▸ EXERCISE AIM
Lines with the word "commit" in them must be copied from the records below.

━━━━━━━━━━

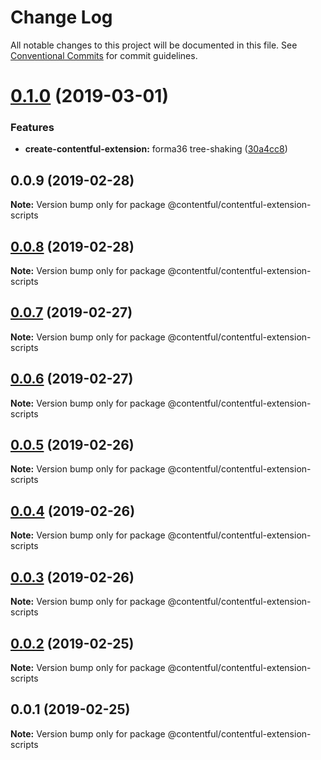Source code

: # Change Log

All notable changes to this project will be documented in this file.
See [Conventional Commits](https://conventionalcommits.org) for commit guidelines.

# [0.1.0](https://github.com/contentful/create-contentful-extension/compare/@contentful/contentful-extension-scripts@0.0.9...@contentful/contentful-extension-scripts@0.1.0) (2019-03-01)


### Features

* **create-contentful-extension:** forma36 tree-shaking ([30a4cc8](https://github.com/contentful/create-contentful-extension/commit/30a4cc8))





## 0.0.9 (2019-02-28)

**Note:** Version bump only for package @contentful/contentful-extension-scripts





## [0.0.8](https://github.com/contentful/create-contentful-extension/compare/@contentful/contentful-extension-scripts@0.0.7...@contentful/contentful-extension-scripts@0.0.8) (2019-02-28)

**Note:** Version bump only for package @contentful/contentful-extension-scripts





## [0.0.7](https://github.com/contentful/create-contentful-extension/compare/@contentful/contentful-extension-scripts@0.0.6...@contentful/contentful-extension-scripts@0.0.7) (2019-02-27)

**Note:** Version bump only for package @contentful/contentful-extension-scripts





## [0.0.6](https://github.com/contentful/create-contentful-extension/compare/@contentful/contentful-extension-scripts@0.0.5...@contentful/contentful-extension-scripts@0.0.6) (2019-02-27)

**Note:** Version bump only for package @contentful/contentful-extension-scripts

## [0.0.5](https://github.com/contentful/create-contentful-extension/compare/@contentful/contentful-extension-scripts@0.0.4...@contentful/contentful-extension-scripts@0.0.5) (2019-02-26)

**Note:** Version bump only for package @contentful/contentful-extension-scripts

## [0.0.4](https://github.com/contentful/create-contentful-extension/compare/@contentful/contentful-extension-scripts@0.0.3...@contentful/contentful-extension-scripts@0.0.4) (2019-02-26)

**Note:** Version bump only for package @contentful/contentful-extension-scripts

## [0.0.3](https://github.com/contentful/create-contentful-extension/compare/@contentful/contentful-extension-scripts@0.0.2...@contentful/contentful-extension-scripts@0.0.3) (2019-02-26)

**Note:** Version bump only for package @contentful/contentful-extension-scripts

## [0.0.2](https://github.com/contentful/create-contentful-extension/compare/@contentful/contentful-extension-scripts@0.0.1...@contentful/contentful-extension-scripts@0.0.2) (2019-02-25)

**Note:** Version bump only for package @contentful/contentful-extension-scripts

## 0.0.1 (2019-02-25)

**Note:** Version bump only for package @contentful/contentful-extension-scripts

━━━━━━━━━━

▸ WRITTEN REPLY
See [Conventional Commits](https://conventionalcommits.org) for commit guidelines.
* **create-contentful-extension:** forma36 tree-shaking ([30a4cc8](https://github.com/contentful/create-contentful-extension/commit/30a4cc8))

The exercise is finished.